What’s the title of the Hubert & Wainer article? And what journal is it in? A text search for ‘wainer’ on Hubert’s publications page returns nothing, and a search for ‘hubert’ on Wainer’s page gets one hit in reference to a 2012 book they’re publishing together.

All I could find is that these two authors have a forthcoming book.

It is from their chapter in the Handbook of Ethics in Quantitative Methodology.

Read lindquist’s chapter in the 1951 edition of educational measurement. It’s all in there. There’s nothing left.

This showed up on my ecological screen. In Lupia and McCue (1990, Law and Policy), formulas for the relationship between the correlation coefficient and ecological regression estimates (under the assumption that there are two groups in the electorate and responses (vote) are only available in aggregate form) are derived.

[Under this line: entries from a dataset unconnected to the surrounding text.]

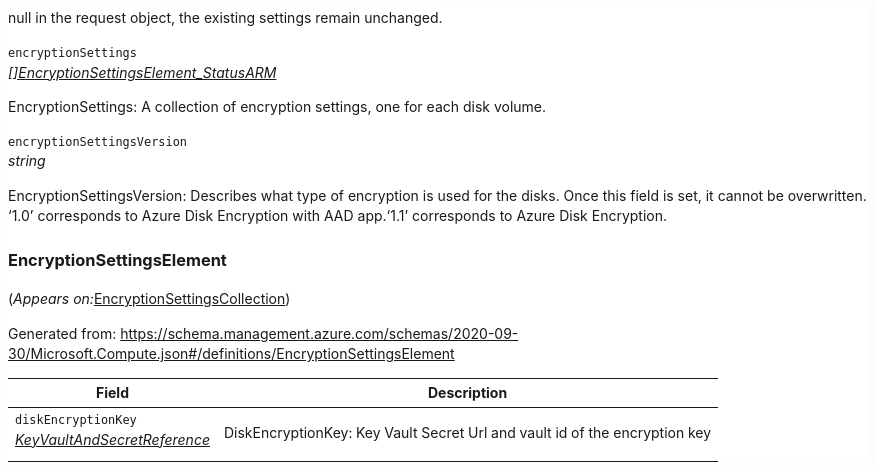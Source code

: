 null in the request object, the existing settings remain unchanged.</p>
</td>
</tr>
<tr>
<td>
<code>encryptionSettings</code><br/>
<em>
<a href="#compute.azure.com/v1alpha1api20200930.EncryptionSettingsElement_StatusARM">
[]EncryptionSettingsElement_StatusARM
</a>
</em>
</td>
<td>
<p>EncryptionSettings: A collection of encryption settings, one for each disk volume.</p>
</td>
</tr>
<tr>
<td>
<code>encryptionSettingsVersion</code><br/>
<em>
string
</em>
</td>
<td>
<p>EncryptionSettingsVersion: Describes what type of encryption is used for the disks. Once this field is set, it cannot be
overwritten. &lsquo;1.0&rsquo; corresponds to Azure Disk Encryption with AAD app.&lsquo;1.1&rsquo; corresponds to Azure Disk Encryption.</p>
</td>
</tr>
</tbody>
</table>
<h3 id="compute.azure.com/v1alpha1api20200930.EncryptionSettingsElement">EncryptionSettingsElement
</h3>
<p>
(<em>Appears on:</em><a href="#compute.azure.com/v1alpha1api20200930.EncryptionSettingsCollection">EncryptionSettingsCollection</a>)
</p>
<div>
<p>Generated from: <a href="https://schema.management.azure.com/schemas/2020-09-30/Microsoft.Compute.json#/definitions/EncryptionSettingsElement">https://schema.management.azure.com/schemas/2020-09-30/Microsoft.Compute.json#/definitions/EncryptionSettingsElement</a></p>
</div>
<table>
<thead>
<tr>
<th>Field</th>
<th>Description</th>
</tr>
</thead>
<tbody>
<tr>
<td>
<code>diskEncryptionKey</code><br/>
<em>
<a href="#compute.azure.com/v1alpha1api20200930.KeyVaultAndSecretReference">
KeyVaultAndSecretReference
</a>
</em>
</td>
<td>
<p>DiskEncryptionKey: Key Vault Secret Url and vault id of the encryption key</p>
</td>
</tr>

In particular, regarding Andrew’s comment:

There are several issues with the use of ecological correlations: They tend to be a lot higher than individual-level correlations,

this is a function of the number of voters in an electoral unit (under some assumptions on how the decisions of individual voters aggregate).

In particular, if p1 is the probability of those in group one who support a candidate, x1 the number in group 1 in an electoral unit and p2 is the probability of those in group two who support a candidate and x2 the number in group 2 in an electoral unit, then letting

V = p1 x1 + p2 x2 + u,

the correlation of V and x1 (as related in the above) is simply

(p1 – p2)/[(p1 – p2)^2 + Var(u)/Var(x1)]^.5.

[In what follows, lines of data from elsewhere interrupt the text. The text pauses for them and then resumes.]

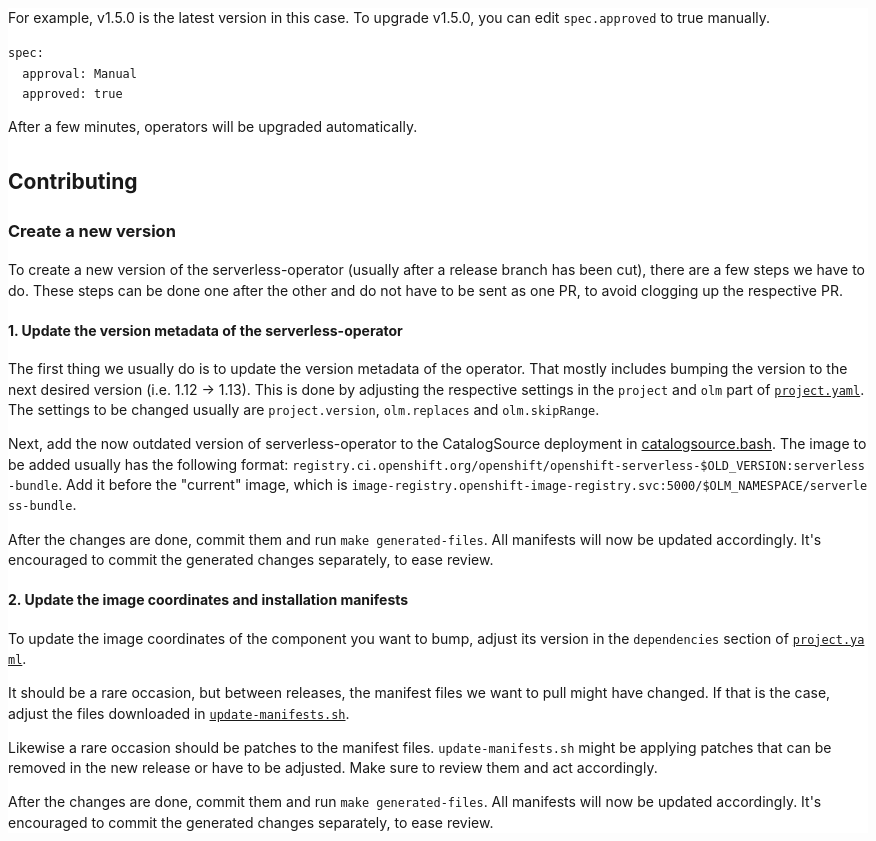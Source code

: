 For example, v1.5.0 is the latest version in this case. To upgrade v1.5.0, you can edit
`spec.approved` to true manually.

```
spec:
  approval: Manual
  approved: true
```

After a few minutes, operators will be upgraded automatically.

## Contributing

### Create a new version

To create a new version of the serverless-operator (usually after a release branch has
been cut), there are a few steps we have to do. These steps can be done one after the
other and do not have to be sent as one PR, to avoid clogging up the respective PR.

#### 1. Update the version metadata of the serverless-operator

The first thing we usually do is to update the version metadata of the operator. That
mostly includes bumping the version to the next desired version (i.e. 1.12 -> 1.13).
This is done by adjusting the respective settings in the `project` and `olm` part of
[`project.yaml`](./olm-catalog/serverless-operator/project.yaml). The settings to be
changed usually are `project.version`, `olm.replaces` and `olm.skipRange`.

Next, add the now outdated version of serverless-operator to the CatalogSource deployment
in [catalogsource.bash](./hack/lib/catalogsource.bash). The image to be added usually has
the following format: `registry.ci.openshift.org/openshift/openshift-serverless-$OLD_VERSION:serverless-bundle`.
Add it before the "current" image, which is `image-registry.openshift-image-registry.svc:5000/$OLM_NAMESPACE/serverless-bundle`.

After the changes are done, commit them and run `make generated-files`. All manifests
will now be updated accordingly. It's encouraged to commit the generated changes
separately, to ease review.

#### 2. Update the image coordinates and installation manifests

To update the image coordinates of the component you want to bump, adjust its version in
the `dependencies` section of [`project.yaml`](./olm-catalog/serverless-operator/project.yaml).

It should be a rare occasion, but between releases, the manifest files we want to pull
might have changed. If that is the case, adjust the files downloaded in
[`update-manifests.sh`](./openshift-knative-operator/hack/update-manifests.sh).

Likewise a rare occasion should be patches to the manifest files. `update-manifests.sh`
might be applying patches that can be removed in the new release or have to be adjusted.
Make sure to review them and act accordingly.

After the changes are done, commit them and run `make generated-files`. All manifests
will now be updated accordingly. It's encouraged to commit the generated changes
separately, to ease review.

This is equation (4) in Lupia and McCue. To obtain an idea of when this correlation is lower or higher than p1 – p2, it is necessary to make some assumptions about the error term. Skip and I followed Hawkes (1969, Journal of the Royal Statistical Association) in assuming a central limiting process. When this is done (details in the paper),

orders of magnitude for the correlation coefficient relative to the proportions p1 and p2 can be derived.

Results for different electorates and different distributions of x1 and x2 are given in Figure 2 in the paper. Our conclusion

(page 358), was that “once the number of voters in an electoral unit is over two hundred, the correlation coefficient will almost always be greater than p1 – p2”. Since most electoral units in the United States are above that size, one would expect the correlation coefficient to be greater than p1 – p2. I’m not certain what statistic Andrew is referring to regarding individual correlations, but p1 – p2 (the difference in voting behavior in the two groups) is the usual concern in Voting Rights Act analyses of racially polarized voting.

If I’m not mistaken, the Thorndike article is actually from 1929.